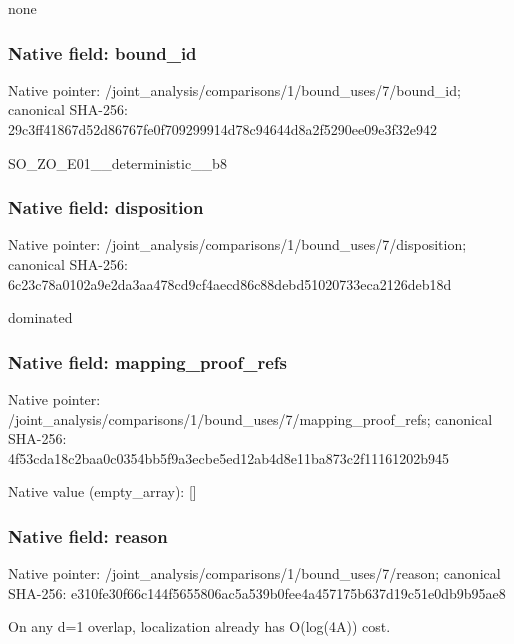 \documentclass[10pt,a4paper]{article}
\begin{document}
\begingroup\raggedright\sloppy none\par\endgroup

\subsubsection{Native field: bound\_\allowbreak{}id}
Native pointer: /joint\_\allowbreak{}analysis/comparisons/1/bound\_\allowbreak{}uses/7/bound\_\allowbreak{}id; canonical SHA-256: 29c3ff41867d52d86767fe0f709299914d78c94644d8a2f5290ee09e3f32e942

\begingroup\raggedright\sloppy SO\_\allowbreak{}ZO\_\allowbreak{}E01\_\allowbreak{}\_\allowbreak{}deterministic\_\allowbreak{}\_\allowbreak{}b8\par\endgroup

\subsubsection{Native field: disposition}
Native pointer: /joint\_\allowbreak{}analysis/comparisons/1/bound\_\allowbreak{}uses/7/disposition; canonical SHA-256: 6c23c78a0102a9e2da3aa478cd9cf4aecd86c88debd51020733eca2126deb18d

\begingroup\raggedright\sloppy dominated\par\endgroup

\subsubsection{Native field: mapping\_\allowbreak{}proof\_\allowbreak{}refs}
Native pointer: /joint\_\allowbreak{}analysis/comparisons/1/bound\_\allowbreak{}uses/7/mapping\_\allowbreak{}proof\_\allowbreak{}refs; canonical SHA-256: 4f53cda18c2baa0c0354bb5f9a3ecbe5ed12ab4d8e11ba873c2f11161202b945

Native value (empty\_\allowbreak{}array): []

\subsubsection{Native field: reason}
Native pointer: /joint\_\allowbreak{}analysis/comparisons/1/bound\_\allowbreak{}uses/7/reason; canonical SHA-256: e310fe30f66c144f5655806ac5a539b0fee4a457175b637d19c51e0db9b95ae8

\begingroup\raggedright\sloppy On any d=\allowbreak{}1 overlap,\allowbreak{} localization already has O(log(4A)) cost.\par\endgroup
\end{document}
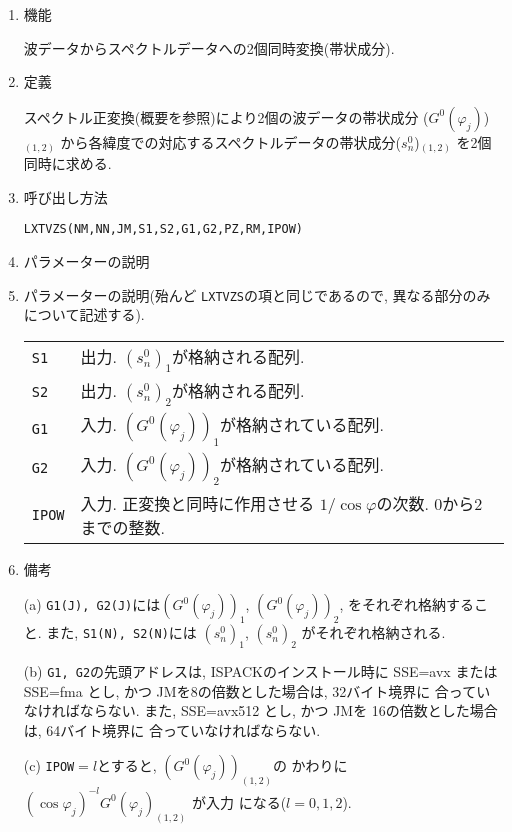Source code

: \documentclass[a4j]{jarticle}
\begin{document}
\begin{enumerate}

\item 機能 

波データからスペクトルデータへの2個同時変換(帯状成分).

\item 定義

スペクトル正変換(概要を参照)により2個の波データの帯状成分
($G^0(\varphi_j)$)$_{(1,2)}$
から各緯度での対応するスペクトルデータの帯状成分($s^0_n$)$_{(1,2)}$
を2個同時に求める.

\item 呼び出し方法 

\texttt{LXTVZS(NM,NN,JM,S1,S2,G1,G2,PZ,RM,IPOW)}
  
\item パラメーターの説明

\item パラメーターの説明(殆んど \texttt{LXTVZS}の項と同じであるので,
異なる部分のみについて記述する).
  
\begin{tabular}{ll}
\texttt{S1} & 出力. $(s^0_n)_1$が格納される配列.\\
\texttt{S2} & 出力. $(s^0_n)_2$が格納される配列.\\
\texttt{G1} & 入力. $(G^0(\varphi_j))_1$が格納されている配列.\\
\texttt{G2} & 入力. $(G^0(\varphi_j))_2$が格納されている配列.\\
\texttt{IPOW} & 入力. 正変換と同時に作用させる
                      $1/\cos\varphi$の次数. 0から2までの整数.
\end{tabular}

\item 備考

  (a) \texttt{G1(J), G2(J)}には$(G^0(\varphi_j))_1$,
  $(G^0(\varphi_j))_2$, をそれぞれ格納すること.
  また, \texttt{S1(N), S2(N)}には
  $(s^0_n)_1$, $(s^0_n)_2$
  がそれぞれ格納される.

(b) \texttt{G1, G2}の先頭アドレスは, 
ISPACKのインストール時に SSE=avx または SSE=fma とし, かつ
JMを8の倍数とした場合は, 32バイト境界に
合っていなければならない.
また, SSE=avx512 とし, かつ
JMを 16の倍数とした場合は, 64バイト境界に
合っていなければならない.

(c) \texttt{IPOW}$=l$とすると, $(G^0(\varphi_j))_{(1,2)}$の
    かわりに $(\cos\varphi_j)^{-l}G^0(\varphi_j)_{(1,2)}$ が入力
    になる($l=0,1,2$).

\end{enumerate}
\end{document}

====

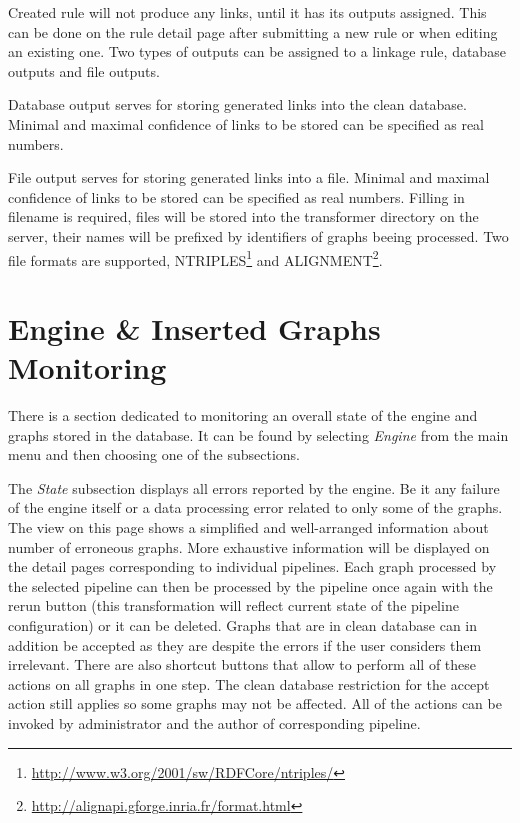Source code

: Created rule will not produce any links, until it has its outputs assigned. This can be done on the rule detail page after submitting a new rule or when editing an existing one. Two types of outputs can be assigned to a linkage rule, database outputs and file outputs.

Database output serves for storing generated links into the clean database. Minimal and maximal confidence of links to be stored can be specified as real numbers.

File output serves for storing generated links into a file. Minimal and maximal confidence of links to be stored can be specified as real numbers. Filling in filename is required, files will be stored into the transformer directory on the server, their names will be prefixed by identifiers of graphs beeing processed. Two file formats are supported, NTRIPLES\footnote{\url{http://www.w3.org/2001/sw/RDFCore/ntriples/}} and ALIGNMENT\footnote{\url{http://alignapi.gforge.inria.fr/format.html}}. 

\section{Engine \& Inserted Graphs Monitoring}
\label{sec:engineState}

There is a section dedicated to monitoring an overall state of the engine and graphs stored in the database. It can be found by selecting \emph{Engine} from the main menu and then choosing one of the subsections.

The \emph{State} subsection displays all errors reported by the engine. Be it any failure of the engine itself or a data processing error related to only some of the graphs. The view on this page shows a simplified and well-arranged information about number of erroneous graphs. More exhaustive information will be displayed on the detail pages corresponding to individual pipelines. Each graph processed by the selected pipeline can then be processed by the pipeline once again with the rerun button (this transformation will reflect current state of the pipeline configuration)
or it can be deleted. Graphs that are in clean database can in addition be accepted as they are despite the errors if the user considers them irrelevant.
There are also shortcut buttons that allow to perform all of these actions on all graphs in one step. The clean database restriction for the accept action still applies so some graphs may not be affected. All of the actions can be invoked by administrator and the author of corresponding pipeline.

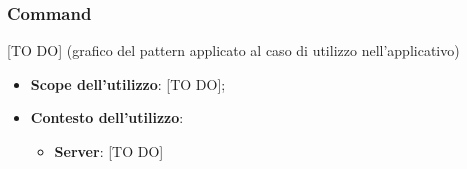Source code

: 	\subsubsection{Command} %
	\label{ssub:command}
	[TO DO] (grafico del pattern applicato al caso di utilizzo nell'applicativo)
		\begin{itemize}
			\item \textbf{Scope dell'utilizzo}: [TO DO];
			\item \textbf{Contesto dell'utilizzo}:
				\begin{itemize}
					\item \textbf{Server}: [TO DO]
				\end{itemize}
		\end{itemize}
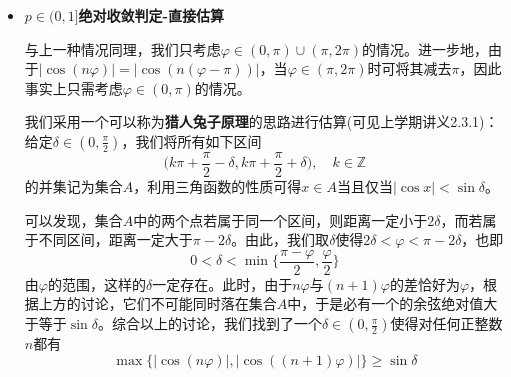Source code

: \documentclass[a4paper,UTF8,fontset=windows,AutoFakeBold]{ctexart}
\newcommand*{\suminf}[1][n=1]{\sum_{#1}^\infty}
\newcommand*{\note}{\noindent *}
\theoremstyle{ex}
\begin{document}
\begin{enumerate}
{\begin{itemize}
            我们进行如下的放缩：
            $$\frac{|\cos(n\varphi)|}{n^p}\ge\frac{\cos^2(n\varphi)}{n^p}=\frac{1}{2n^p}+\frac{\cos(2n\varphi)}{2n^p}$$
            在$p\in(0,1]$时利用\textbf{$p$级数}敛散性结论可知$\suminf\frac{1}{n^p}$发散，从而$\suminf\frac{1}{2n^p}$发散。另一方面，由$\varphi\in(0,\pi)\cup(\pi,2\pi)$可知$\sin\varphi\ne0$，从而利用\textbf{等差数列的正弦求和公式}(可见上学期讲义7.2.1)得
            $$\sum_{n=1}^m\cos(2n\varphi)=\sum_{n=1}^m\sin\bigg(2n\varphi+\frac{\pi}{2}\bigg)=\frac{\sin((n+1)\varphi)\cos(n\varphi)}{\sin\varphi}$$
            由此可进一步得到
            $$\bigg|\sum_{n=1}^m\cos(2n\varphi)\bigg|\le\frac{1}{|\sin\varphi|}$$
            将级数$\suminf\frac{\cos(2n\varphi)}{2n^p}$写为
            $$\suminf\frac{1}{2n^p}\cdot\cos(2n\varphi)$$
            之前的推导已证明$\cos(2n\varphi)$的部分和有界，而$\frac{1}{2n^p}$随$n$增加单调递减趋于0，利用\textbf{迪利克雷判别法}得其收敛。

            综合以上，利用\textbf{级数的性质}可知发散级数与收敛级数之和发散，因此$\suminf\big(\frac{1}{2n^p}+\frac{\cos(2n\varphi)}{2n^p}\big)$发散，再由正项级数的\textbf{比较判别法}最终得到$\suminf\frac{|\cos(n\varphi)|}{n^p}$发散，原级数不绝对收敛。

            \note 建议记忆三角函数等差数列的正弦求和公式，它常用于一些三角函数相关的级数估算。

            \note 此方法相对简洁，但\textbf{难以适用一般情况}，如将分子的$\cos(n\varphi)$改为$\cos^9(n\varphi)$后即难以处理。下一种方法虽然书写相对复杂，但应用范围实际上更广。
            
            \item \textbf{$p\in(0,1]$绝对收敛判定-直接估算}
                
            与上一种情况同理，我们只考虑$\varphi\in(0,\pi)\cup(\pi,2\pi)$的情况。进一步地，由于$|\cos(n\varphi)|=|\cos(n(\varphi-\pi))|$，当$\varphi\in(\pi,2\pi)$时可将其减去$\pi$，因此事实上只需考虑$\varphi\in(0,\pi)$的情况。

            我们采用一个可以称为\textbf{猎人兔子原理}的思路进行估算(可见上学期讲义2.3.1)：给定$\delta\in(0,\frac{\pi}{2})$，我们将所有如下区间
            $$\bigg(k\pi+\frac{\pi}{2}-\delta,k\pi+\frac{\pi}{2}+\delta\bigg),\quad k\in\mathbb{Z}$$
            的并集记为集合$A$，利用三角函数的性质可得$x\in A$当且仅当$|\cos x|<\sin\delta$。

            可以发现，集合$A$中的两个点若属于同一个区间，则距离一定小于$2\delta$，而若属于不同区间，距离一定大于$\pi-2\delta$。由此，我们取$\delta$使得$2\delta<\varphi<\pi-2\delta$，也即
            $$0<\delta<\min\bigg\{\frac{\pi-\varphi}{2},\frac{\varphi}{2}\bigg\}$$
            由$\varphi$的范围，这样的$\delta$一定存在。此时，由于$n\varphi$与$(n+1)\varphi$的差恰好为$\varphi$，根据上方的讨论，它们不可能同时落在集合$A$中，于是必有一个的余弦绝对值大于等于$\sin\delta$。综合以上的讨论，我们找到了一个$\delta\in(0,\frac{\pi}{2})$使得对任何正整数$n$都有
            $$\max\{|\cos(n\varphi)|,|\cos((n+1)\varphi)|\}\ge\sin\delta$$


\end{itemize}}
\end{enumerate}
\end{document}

====

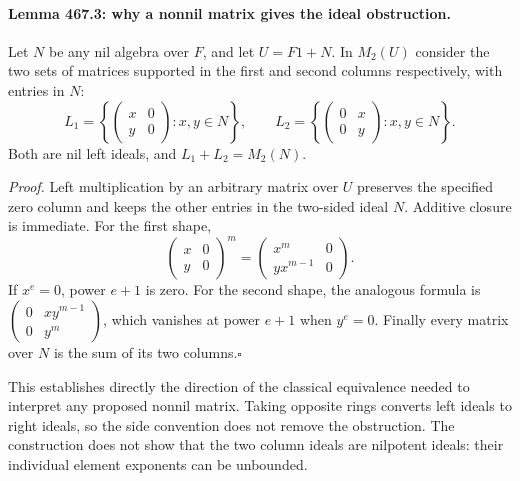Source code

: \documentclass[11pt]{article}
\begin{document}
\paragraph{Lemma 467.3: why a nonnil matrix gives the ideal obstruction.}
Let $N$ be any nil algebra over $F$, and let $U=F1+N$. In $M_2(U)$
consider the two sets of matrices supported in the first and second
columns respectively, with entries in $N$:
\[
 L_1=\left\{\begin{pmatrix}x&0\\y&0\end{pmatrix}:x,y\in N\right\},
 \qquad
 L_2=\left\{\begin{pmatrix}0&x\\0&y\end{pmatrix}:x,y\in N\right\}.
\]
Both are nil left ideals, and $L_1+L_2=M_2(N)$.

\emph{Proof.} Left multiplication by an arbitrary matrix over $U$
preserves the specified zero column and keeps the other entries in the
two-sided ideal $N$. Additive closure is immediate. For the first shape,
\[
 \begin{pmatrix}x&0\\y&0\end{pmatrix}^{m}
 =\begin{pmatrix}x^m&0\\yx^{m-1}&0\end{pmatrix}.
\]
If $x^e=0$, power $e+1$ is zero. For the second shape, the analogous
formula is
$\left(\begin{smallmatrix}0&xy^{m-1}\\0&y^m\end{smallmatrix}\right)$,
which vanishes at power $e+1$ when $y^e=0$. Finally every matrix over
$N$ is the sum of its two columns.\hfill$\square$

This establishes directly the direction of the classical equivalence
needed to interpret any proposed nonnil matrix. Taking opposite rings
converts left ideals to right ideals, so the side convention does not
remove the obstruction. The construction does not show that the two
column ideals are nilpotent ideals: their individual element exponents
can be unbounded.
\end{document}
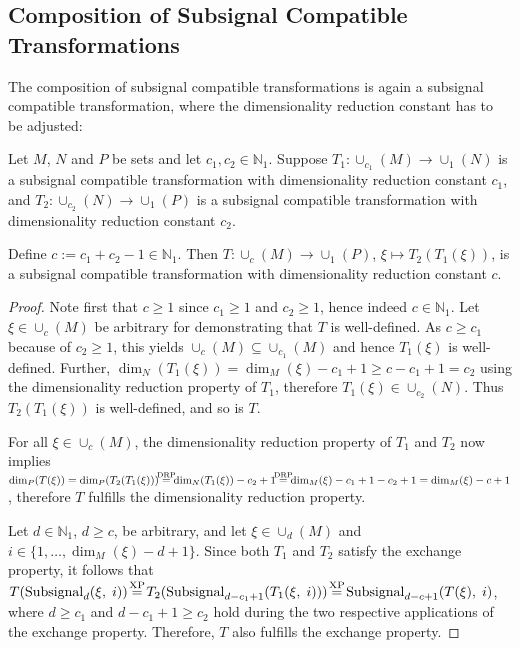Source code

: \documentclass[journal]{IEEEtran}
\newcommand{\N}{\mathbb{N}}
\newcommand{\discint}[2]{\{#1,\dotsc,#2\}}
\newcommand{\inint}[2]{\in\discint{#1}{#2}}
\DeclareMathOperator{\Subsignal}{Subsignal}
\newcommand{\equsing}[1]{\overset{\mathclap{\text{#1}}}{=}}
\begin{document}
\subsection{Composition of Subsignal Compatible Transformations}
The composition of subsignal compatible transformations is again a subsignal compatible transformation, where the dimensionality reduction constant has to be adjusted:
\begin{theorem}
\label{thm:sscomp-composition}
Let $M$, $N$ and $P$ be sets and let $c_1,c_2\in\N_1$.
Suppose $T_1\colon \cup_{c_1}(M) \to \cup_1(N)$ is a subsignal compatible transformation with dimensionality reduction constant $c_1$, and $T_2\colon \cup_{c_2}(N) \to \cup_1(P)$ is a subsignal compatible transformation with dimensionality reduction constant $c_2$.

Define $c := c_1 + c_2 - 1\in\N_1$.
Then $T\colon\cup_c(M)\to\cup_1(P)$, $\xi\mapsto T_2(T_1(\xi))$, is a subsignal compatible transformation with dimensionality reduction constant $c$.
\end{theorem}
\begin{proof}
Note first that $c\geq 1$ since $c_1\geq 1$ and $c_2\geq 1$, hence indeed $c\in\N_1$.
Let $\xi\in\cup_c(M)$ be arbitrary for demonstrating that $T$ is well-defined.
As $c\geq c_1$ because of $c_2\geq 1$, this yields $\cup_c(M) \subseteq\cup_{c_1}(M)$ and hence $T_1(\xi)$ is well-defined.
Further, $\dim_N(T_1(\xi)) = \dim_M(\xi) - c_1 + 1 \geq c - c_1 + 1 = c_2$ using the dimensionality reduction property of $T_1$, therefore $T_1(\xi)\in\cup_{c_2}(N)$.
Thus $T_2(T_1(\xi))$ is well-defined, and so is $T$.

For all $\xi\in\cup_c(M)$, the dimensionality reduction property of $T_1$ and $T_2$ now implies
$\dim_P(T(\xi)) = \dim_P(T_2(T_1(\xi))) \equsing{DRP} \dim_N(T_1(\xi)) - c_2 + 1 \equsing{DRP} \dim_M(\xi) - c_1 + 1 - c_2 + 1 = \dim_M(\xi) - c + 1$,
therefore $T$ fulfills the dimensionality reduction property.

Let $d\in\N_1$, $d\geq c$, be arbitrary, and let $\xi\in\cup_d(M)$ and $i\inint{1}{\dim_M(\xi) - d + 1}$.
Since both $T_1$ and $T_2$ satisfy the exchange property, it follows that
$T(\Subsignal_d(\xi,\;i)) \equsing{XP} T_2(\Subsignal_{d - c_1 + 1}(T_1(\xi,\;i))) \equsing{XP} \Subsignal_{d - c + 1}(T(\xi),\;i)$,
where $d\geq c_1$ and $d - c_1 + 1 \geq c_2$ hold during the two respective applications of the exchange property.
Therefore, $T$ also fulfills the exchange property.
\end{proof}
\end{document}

====

**AIM OF THE EXERCISE:**
Every line where "entries" appears must be returned from the listing above.

**WRITTEN SOLUTION:**
columns respectively, with entries in $N$:
preserves the specified zero column and keeps the other entries in the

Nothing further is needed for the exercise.